═══ DATASET EXTRACT ═══

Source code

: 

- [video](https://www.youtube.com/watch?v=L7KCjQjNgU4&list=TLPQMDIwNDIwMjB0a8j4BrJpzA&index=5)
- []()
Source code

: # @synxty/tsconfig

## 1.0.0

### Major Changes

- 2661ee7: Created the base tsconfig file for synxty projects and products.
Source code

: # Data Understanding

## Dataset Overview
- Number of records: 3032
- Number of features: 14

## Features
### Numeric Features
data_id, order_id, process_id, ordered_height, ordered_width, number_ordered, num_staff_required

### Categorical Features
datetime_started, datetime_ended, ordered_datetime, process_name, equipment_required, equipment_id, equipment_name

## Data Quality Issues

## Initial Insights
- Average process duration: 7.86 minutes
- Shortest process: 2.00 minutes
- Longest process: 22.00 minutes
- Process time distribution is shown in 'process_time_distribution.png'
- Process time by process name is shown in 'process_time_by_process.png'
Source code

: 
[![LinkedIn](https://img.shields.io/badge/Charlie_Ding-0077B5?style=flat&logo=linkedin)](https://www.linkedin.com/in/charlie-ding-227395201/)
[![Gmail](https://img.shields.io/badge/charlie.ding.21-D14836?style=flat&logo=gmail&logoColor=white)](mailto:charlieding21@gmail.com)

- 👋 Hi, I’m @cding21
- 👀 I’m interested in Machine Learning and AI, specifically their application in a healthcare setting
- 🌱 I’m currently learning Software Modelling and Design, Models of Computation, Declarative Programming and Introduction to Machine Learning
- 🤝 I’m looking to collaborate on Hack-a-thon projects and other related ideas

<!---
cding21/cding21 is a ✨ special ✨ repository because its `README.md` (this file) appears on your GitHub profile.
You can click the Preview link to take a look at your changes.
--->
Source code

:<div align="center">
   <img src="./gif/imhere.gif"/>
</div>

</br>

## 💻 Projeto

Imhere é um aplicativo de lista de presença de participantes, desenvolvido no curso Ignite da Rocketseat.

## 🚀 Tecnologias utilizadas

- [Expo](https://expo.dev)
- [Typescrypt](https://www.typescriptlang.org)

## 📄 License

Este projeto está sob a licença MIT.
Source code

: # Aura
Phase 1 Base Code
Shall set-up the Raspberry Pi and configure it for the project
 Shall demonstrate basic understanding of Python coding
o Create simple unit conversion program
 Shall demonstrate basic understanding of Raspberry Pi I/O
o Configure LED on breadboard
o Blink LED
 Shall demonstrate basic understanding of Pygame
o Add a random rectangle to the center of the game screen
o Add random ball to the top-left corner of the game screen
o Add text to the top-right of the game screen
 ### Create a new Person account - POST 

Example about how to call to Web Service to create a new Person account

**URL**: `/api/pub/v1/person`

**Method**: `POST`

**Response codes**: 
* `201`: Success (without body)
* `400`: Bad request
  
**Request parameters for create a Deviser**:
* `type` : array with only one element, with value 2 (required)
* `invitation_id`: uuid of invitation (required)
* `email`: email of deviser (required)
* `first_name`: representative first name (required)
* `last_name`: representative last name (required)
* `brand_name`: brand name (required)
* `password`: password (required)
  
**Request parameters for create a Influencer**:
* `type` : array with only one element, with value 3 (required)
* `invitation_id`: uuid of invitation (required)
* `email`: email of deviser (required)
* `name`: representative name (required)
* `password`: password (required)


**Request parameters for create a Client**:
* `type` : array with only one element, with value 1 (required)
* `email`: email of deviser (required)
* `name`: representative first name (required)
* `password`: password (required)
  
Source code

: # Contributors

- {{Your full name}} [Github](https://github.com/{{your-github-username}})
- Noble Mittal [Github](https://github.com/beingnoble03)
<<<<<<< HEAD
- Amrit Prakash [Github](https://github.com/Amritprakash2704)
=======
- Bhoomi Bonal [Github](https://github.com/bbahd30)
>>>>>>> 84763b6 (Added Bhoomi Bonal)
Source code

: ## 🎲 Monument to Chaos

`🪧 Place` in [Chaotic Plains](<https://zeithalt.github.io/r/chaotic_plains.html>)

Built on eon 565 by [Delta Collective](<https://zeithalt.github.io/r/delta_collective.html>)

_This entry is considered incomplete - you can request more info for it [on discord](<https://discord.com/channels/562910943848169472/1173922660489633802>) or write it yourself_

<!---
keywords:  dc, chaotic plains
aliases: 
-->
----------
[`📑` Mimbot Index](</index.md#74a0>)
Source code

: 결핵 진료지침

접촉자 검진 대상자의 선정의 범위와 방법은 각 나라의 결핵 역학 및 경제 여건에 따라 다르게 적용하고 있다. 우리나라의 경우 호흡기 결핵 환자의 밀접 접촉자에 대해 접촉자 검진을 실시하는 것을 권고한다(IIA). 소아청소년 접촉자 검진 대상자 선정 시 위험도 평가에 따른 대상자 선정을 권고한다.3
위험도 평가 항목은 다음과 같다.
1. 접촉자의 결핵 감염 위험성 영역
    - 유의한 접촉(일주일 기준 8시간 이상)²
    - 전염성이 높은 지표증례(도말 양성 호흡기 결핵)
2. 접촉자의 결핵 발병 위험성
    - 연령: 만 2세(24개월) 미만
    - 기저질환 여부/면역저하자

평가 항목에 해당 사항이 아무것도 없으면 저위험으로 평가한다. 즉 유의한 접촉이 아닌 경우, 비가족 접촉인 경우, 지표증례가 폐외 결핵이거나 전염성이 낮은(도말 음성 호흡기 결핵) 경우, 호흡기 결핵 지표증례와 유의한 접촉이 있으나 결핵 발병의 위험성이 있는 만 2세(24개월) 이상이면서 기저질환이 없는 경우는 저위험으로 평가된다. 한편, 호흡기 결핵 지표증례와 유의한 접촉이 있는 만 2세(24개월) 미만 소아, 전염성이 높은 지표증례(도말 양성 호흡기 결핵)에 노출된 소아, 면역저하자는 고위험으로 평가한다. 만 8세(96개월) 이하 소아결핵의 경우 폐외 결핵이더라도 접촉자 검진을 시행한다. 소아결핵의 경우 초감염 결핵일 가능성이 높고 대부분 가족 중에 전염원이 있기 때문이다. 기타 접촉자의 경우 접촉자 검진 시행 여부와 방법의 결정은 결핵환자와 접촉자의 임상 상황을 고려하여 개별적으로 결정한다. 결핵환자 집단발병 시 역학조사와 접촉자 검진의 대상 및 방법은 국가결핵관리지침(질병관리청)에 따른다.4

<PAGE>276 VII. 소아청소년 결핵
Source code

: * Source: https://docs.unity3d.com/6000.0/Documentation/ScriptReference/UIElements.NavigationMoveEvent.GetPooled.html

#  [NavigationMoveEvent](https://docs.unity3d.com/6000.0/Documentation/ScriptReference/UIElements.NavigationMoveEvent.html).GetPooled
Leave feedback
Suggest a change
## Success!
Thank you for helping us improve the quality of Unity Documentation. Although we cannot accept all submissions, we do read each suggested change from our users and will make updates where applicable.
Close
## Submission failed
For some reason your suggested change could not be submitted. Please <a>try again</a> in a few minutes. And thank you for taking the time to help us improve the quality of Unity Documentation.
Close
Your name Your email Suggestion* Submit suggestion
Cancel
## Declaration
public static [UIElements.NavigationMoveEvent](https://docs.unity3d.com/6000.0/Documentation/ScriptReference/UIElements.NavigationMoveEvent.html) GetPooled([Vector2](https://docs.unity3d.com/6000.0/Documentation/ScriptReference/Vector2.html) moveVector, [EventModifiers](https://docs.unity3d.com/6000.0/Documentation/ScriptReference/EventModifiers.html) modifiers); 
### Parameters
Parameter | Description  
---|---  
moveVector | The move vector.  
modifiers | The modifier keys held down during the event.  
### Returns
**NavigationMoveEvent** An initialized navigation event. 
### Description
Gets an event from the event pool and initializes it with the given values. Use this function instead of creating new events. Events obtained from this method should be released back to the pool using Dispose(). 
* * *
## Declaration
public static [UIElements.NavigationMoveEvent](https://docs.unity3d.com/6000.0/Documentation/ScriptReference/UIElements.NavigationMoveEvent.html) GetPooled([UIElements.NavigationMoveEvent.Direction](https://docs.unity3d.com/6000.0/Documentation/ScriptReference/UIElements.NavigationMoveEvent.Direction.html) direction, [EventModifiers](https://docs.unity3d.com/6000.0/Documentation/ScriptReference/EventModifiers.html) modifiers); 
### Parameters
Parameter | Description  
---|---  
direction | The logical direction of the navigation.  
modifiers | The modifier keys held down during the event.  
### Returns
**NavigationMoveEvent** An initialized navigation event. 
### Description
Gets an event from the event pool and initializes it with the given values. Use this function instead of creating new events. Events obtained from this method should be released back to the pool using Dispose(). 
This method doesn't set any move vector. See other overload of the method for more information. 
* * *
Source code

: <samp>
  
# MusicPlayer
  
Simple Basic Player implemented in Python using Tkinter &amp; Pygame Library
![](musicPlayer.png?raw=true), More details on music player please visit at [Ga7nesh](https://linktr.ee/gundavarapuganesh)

═══

## PROBLEM
Copy every line of the data above, beginning with the first and ending with the line that contains "- Process time distribution", and give nothing more.

## EXPECTED ANSWER
Source code

: 

- [video](https://www.youtube.com/watch?v=L7KCjQjNgU4&list=TLPQMDIwNDIwMjB0a8j4BrJpzA&index=5)
- []()
Source code

: # @synxty/tsconfig

## 1.0.0

### Major Changes

- 2661ee7: Created the base tsconfig file for synxty projects and products.
Source code

: # Data Understanding

## Dataset Overview
- Number of records: 3032
- Number of features: 14

## Features
### Numeric Features
data_id, order_id, process_id, ordered_height, ordered_width, number_ordered, num_staff_required

### Categorical Features
datetime_started, datetime_ended, ordered_datetime, process_name, equipment_required, equipment_id, equipment_name

## Data Quality Issues

## Initial Insights
- Average process duration: 7.86 minutes
- Shortest process: 2.00 minutes
- Longest process: 22.00 minutes
- Process time distribution is shown in 'process_time_distribution.png'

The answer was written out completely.